Sur un territoire majoritairement montagneux, comme celui de la Vallée d’Aoste, les hauts pâturages et les terrains cultivés en moyenne montagne ont été l’objet, par le passé, d’une agriculture et d’un élevage héroïques puisque privés de toute aide mécanique moderne. Le tempérament tenace des montagnards valdôtains et leur attachement à leur propre terre ont été les points forts déterminants pour la survie des activités rurales au cours des siècles.
Tout autant importante a été la coopération qui a permis d’assurer des services d’intérêt commun, que les particuliers seuls ne pouvaient garantir.
Les ‘consortiums d’amélioration foncière’ en sont issus.
Ces consortiums, structures organisationnelles profondément ancrées dans la société pour la protection de l’environnement, la régulation des eaux et le contrôle des sols font partie, eux aussi, de l’histoire évolutive du processus de modernisation du secteur primaire. Ils gèrent plus des 2/3 du territoire régional et c’est pourquoi ils jouent un rôle toujours plus important dans l’entretien du paysage. C’est pour cette raison que l’Administration régionale leur procure aujourd’hui des aides financières.
Les consortiums actuels sont une évolution moderne dont les origines culturelles remontent au lointain Moyen Âge. C’est précisément à cette période que naît le système des ru : de la nécessité des propriétaires fonciers et des cultivateurs de collaborer pour en retirer des bénéfices économiques et sociaux collectifs.
Le consortium établit les statuts et le règlement interne qui en définissent les principes et les règles. Parmi ces dernières celles concernant, par exemple, la participation à la corvée sont vitales.
La corvée se réfère à la prestation de travaux gratuits effectués par les propriétaires terriens, tant hommes que femmes
Parmi les différents consortiums de communes de la Vallée d’Aoste, celui appelé ‘La colline de Saint-Marcel’, s’est constitué en 1998 dans la commune homonyme, riche en sources. A Saint-Marcel aussi les corvées sont gérées par le consortium.
Outre le nettoiement des chemins vicinaux, au printemps la principale activité des corvées est le nettoyage des ru ou des canaux d’irrigation essentiels pour rendre possibles les cultures sur les versants arides.
Les propriétaires terriens du susdit consortium se retrouvent le matin à la date préétablie, à Vargney, munis de bêches, pics, pelles, scies électriques et débroussailleuses. Ils parcourent tout le chemin du ru Ruvier, draguant le fond des matières accumulées pendant l’hiver, jusqu’à Eteley, où l’eau de la source est déviée dans le réservoir et dans le ru.
En milieu de matinée, les participants à la corvée se retrouvent pour échanger quelques informations sur les conditions des ru et pour partager un casse-croûte à base de produits typiques, et poursuivent ensuite les travaux jusqu’à la fin de la matinée.
Les ru présentent des caractéristiques différentes selon l’époque à laquelle ils ont été construits.

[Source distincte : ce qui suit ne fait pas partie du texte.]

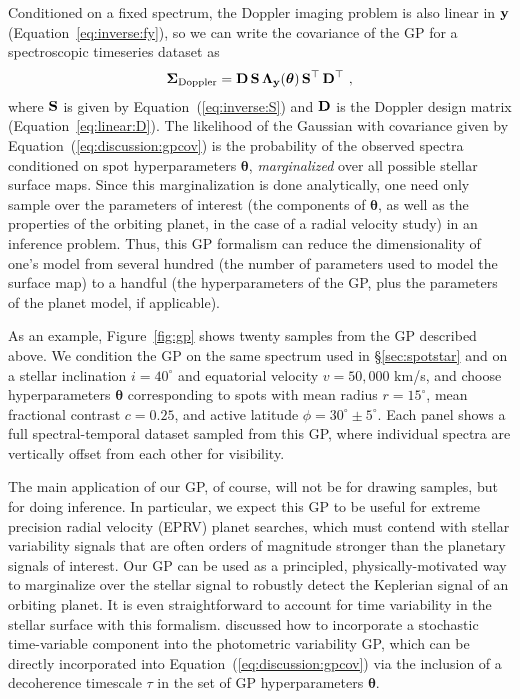 \documentclass[modern]{aastex631}
\begin{document}
Conditioned on a fixed spectrum, the Doppler imaging problem is also linear in ${\mathbf{y}}$ (Equation~\ref{eq:inverse:fy}), so we can write the covariance of the GP for a spectroscopic timeseries dataset as
%
\begin{align}
    \label{eq:discussion:gpcov}
    \boldsymbol{\Sigma}_\mathrm{Doppler} = \mathbf{D} \, \mathbf{S} \, \boldsymbol{\Lambda}_{\mathbf{y}} (\boldsymbol{\theta}) \, \mathbf{S}^\top \, \mathbf{D}^\top
    \hskip 0.33em,
\end{align}
%
where ${\mathbf{S}}$ is given by Equation~(\ref{eq:inverse:S}) and ${\mathbf{D}}$ is the Doppler design matrix (Equation~\ref{eq:linear:D}).
The likelihood of the Gaussian with covariance given by Equation~(\ref{eq:discussion:gpcov}) is the probability of the observed spectra conditioned on spot hyperparameters $\boldsymbol{\theta}$, \emph{marginalized} over all possible stellar surface maps.
Since this marginalization is done analytically, one need only sample over the parameters of interest (the components of $\boldsymbol{\theta}$, as well as the properties of the orbiting planet, in the case of a radial velocity study) in an inference problem.
Thus, this GP formalism can reduce the dimensionality of one's model from several hundred (the number of parameters used to model the surface map) to a handful (the hyperparameters of the GP, plus the parameters of the planet model, if applicable).

As an example, Figure~\ref{fig:gp} shows twenty samples from the GP described above. 
We condition the GP on the same spectrum used in \S\ref{sec:spotstar} and on a stellar inclination $i = 40^\circ$ and equatorial velocity $v = 50{,}000$ km/s, and choose hyperparameters $\boldsymbol{\theta}$ corresponding to spots with mean radius $r = 15^\circ$, mean fractional contrast $c = 0.25$, and active latitude $\phi = 30^\circ \pm 5^\circ$.
Each panel shows a full spectral-temporal dataset sampled from this GP, where individual spectra are vertically offset from each other for visibility.

The main application of our GP, of course, will not be for drawing samples, but for doing inference. 
In particular, we expect this GP to be useful for extreme precision radial velocity (EPRV) planet searches, which must contend with stellar variability signals that are often orders of magnitude stronger than the planetary signals of interest.
Our GP can be used as a principled, physically-motivated way to marginalize over the stellar signal to robustly detect the Keplerian signal of an orbiting planet.
It is even straightforward to account for time variability in the stellar surface with this formalism. \citet{Luger2021b} discussed how to incorporate a stochastic time-variable component into the photometric variability GP, which can be directly incorporated into Equation~(\ref{eq:discussion:gpcov}) via the inclusion of a decoherence timescale $\tau$ in the set of GP hyperparameters $\boldsymbol{\theta}$.
\end{document}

Quelques ru sont de véritables chefs-d’œuvre d’ingénierie, avec des réseaux qui recevaient les eaux des glaciers et les transportaient, sur plusieurs kilomètres, sur les collines, en se divisant en plusieurs cours primaires et secondaires.
Un autre élément intéressant, méconnu de beaucoup, sont les droits d’irrigation, ou le-z-eunganse, soit la réglementation de la distribution de l’eau aux jours et heures préétablis, selon la superficie possédée.
Autrefois, le surveillant, une figure pour la manutention des ru, devait contrôler que le débit de l’eau soit toujours régulier.
Certains consortiums prévoient, dans leur règlement, une sanction pécuniaire pour qui ne participe pas aux prestations de services bénévoles et obligatoires, c'est-à-dire la corvée. Cependant, le retour à celle-ci semble parfois problématique.
L’espoir est que les jeunes comprennent l’importance de la gestion du territoire, déployée par les consortiums pour l’amélioration foncière, et qu’ils commencent à y contribuer concrètement.